Pierre Vavasseur, Un pas de danse : De vieux amis perdus pour la modernité

Basile est journaliste, mais à 60 ans, il a du mal à se retrouver dans la vision de son nouveau patron, Florent Camus. Un arriviste parachuté à la tête du journal, par de récents propriétaires dont l’un est émir du Koweït. Un type qui prétend transformer le vénérable journal « Tout voir », fondé par un ancien résistant en une »machine » d’oubli » ne s’intéressant plus qu’ à l’actualité people la plus vaine. Proclamant à qui veut l’entendre : « la poésie c’est de la merde ».

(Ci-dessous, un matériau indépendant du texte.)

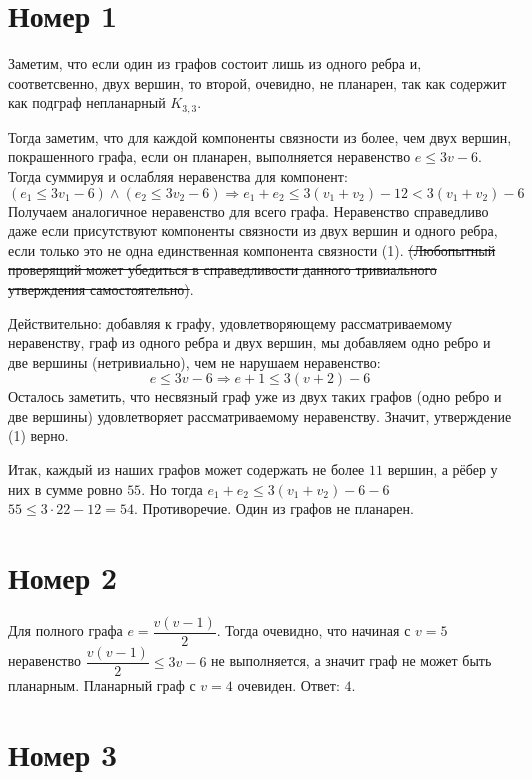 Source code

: \documentclass[a4paper,12pt]{article}
\begin{document}
\begin{flushleft}

\section{Номер 1}

Заметим, что если один из графов состоит лишь из одного ребра и, соответсвенно,
двух вершин, то второй, очевидно, не планарен, так как содержит как подграф 
непланарный $K_{3,3}$.

Тогда заметим, что для каждой компоненты связности из более,
чем двух вершин, покрашенного графа, если он планарен, 
выполняется неравенство $e \leq 3v - 6$. Тогда суммируя и ослабляя неравенства
для компонент: 
$$(e_1 \leq 3v_1 - 6) \land (e_2 \leq 3v_2 - 6) \Rightarrow 
e_1 + e_2 \leq 3(v_1 + v_2) - 12 < 3(v_1 + v_2) - 6$$
Получаем аналогичное неравенство для всего графа. Неравенство справедливо даже если присутствуют
компоненты связности из двух вершин и одного ребра, если только это не одна
единственная компонента связности (1). \sout{(Любопытный проверящий может убедиться
в справедливости данного тривиального утверждения самостоятельно)}.

Действительно: добавляя к графу, удовлетворяющему рассматриваемому неравенству,
граф из одного ребра и двух вершин, мы добавляем одно ребро и две вершины 
(нетривиально), чем не нарушаем неравенство: 
$$ e \leq 3v - 6 \Rightarrow e + 1 \leq 3 (v + 2) - 6$$
Осталось заметить, что несвязный граф уже из двух таких графов 
(одно ребро и две вершины) удовлетворяет рассматриваемому неравенству.
Значит, утверждение (1) верно.

Итак, каждый из наших графов может содержать не более $11$ вершин, а 
рёбер у них в сумме ровно $55$. Но тогда $e_1 + e_2 \leq 3 (v_1 + v_2) - 6 - 6$
$55 \leq 3 \cdot 22 - 12 = 54$. Противоречие. Один из графов не планарен.

\section{Номер 2}

Для полного графа $e = \dfrac{v (v - 1)}{2}$. Тогда очевидно, что начиная
с $v = 5$ неравенство $\dfrac{v (v - 1)}{2} \leq 3v - 6$ не выполняется,
а значит граф не может быть планарным. Планарный граф с $v = 4$ очевиден.
Ответ: $4$.

\section{Номер 3}


\end{flushleft}
\end{document}
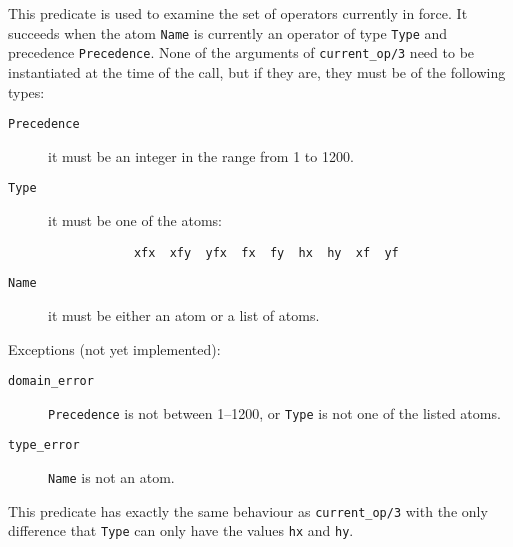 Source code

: \begin{description}

    This predicate is used to examine the set of operators currently in force.
    It succeeds when the atom {\tt Name} is currently an operator of type 
    {\tt Type} and precedence {\tt Precedence}.  None of the arguments of
    {\tt current\_op/3} need to be instantiated at the time of the call, 
    but if they are, they must be of the following types:
    \begin{description}
    \item[{\tt Precedence}] 
	it must be an integer in the range from 1 to 1200.
    \item[{\tt Type}]
	it must be one of the atoms:
	\begin{verbatim}
	        xfx  xfy  yfx  fx  fy  hx  hy  xf  yf
	\end{verbatim}
    \item[{\tt Name}]
	it must be either an atom or a list of atoms.
    \end{description}

    Exceptions (not yet implemented):
    \begin{description}
    \item[{\tt domain\_error}]
	{\tt Precedence} is not between 1--1200, or {\tt Type} is not one
	of the listed atoms.
    \item[{\tt type\_error}]
	{\tt Name} is not an atom.
    \end{description}

    This predicate has exactly the same behaviour as {\tt current\_op/3}
    with the only difference that {\tt Type} can only have the values
    {\tt hx} and {\tt hy}.
\end{description}


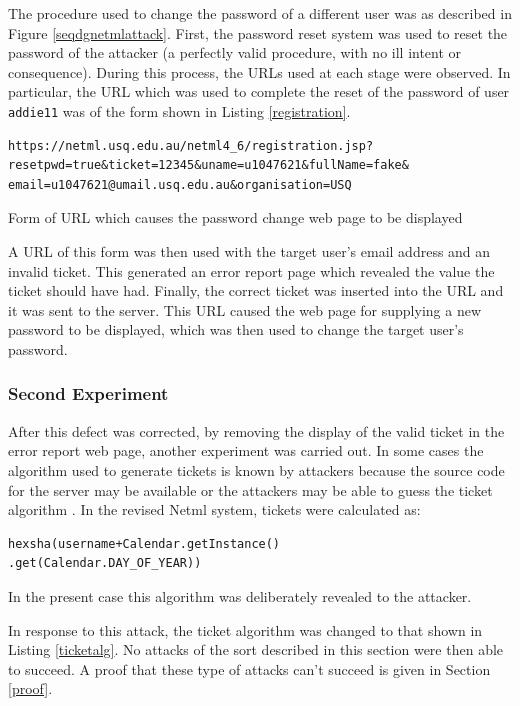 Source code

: The procedure used to change the password of a different user was as
described in Figure \ref{seqdgnetmlattack}. First, the password reset system was used to reset the password
of the attacker (a perfectly valid procedure, with no ill intent or 
consequence). During this process, the URLs used at each stage
were observed. In particular, the URL which was used to complete
the reset of the password of user \verb|addie11| was of the form
shown in Listing \ref{registration}.
\begin{listing}{\scriptsize
\begin{verbatim}
https://netml.usq.edu.au/netml4_6/registration.jsp?
resetpwd=true&ticket=12345&uname=u1047621&fullName=fake&
email=u1047621@umail.usq.edu.au&organisation=USQ
\end{verbatim}
}
\caption{Form of URL which causes the password change web page to be displayed}
\label{registration}
\end{listing}
A URL of this form was then used with the target user's email address and 
an invalid ticket. This generated an error report page which revealed
the value the ticket should have had. Finally, the correct ticket was
inserted into the URL and it was sent to the server. This URL caused
the web page for supplying a new password to be displayed, which was then
used to change the target user's password.

\subsubsection{Second Experiment}
After this defect was corrected, by removing the display of the valid
ticket in the error report web page, 
another experiment was carried out.
In some cases the algorithm used to generate tickets is known by attackers
because the source code for the server may be available or the attackers
may be able to guess the ticket algorithm
\cite{wang2018end}. In the revised Netml system, tickets were calculated as:
\begin{verbatim}
hexsha(username+Calendar.getInstance()
.get(Calendar.DAY_OF_YEAR))
\end{verbatim}
In the present case this algorithm was deliberately revealed to the attacker.

In response to this attack, the ticket algorithm was changed to that 
shown in Listing \ref{ticketalg}. No attacks of the sort
described in this section were then able to succeed. A proof that
these type of attacks can't succeed is given in Section \ref{proof}.



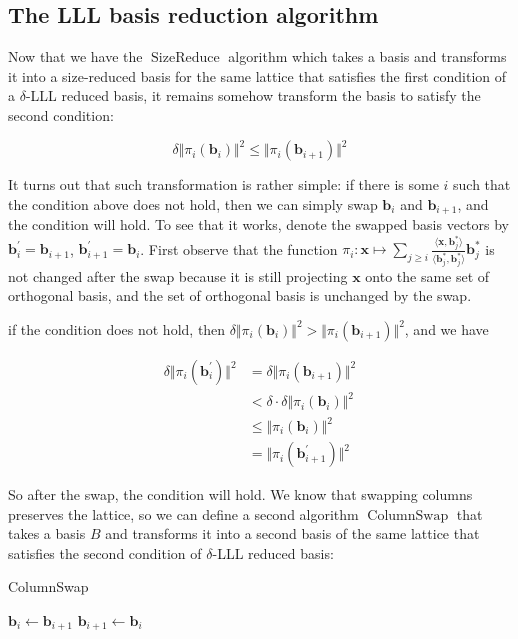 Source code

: \subsection{The LLL basis reduction algorithm}
Now that we have the $\operatorname{SizeReduce}$ algorithm which takes a basis and transforms it into a size-reduced basis for the same lattice that satisfies the first condition of a $\delta$-LLL reduced basis, it remains somehow transform the basis to satisfy the second condition:

$$
\delta \Vert \pi_i(\mathbf{b}_i) \Vert^2 \leq \Vert \pi_i(\mathbf{b}_{i+1})\Vert^2
$$

It turns out that such transformation is rather simple: if there is some $i$ such that the condition above does not hold, then we can simply swap $\mathbf{b}_i$ and $\mathbf{b}_{i+1}$, and the condition will hold. To see that it works, denote the swapped basis vectors by $\mathbf{b}_i^\prime = \mathbf{b}_{i+1}$, $\mathbf{b}_{i+1}^\prime = \mathbf{b}_{i}$. First observe that the function $\pi_i: \mathbf{x} \mapsto \sum_{j\geq i}\frac{\langle \mathbf{x}, \mathbf{b}_j^\ast \rangle}{\langle \mathbf{b}_j^\ast, \mathbf{b}_j^\ast \rangle}\mathbf{b}_j^\ast$ is not changed after the swap because it is still projecting $\mathbf{x}$ onto the same set of orthogonal basis, and the set of orthogonal basis is unchanged by the swap.

if the condition does not hold, then $\delta\Vert\pi_i(\mathbf{b}_i)\Vert^2 > \Vert\pi_i(\mathbf{b}_{i+1})\Vert^2$, and we have

$$
\begin{aligned}
\delta \Vert\pi_i(\mathbf{b}_i^\prime)\Vert^2
&= \delta \Vert\pi_i(\mathbf{b}_{i+1})\Vert^2 \\
&< \delta \cdot \delta\Vert\pi_i(\mathbf{b}_i)\Vert^2 \\
&\leq \Vert\pi_i(\mathbf{b}_i)\Vert^2 \\
&= \Vert\pi_i(\mathbf{b}_{i+1}^\prime)\Vert^2
\end{aligned}
$$

So after the swap, the condition will hold. We know that swapping columns preserves the lattice, so we can define a second algorithm $\operatorname{ColumnSwap}$ that takes a basis $B$ and transforms it into a second basis of the same lattice that satisfies the second condition of $\delta$-LLL reduced basis:

\begin{algorithm}
\caption{ColumnSwap}
\begin{algorithmic}[1]
            \State $\mathbf{b}_i \leftarrow \mathbf{b}_{i+1}$
            \State $\mathbf{b}_{i+1} \leftarrow \mathbf{b}_{i}$
        \EndIf
    \EndFor
\end{algorithmic}
\end{algorithm}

C’est dire si Basile jubile quand il tombe sur un livre atypique qui vient de sortir : la biographie de René Char, en deux volumes de 1500 pages, éditée par, Glenn Morvan, le dernier des mohicans de la planète livre. L’auteur Corneille Vagabond est un octogénaire, un illustre inconnu. Le journaliste accompagné d’Elias un ami photographe décide d’aller le rencontrer au fin fond de la Lozère où il réside.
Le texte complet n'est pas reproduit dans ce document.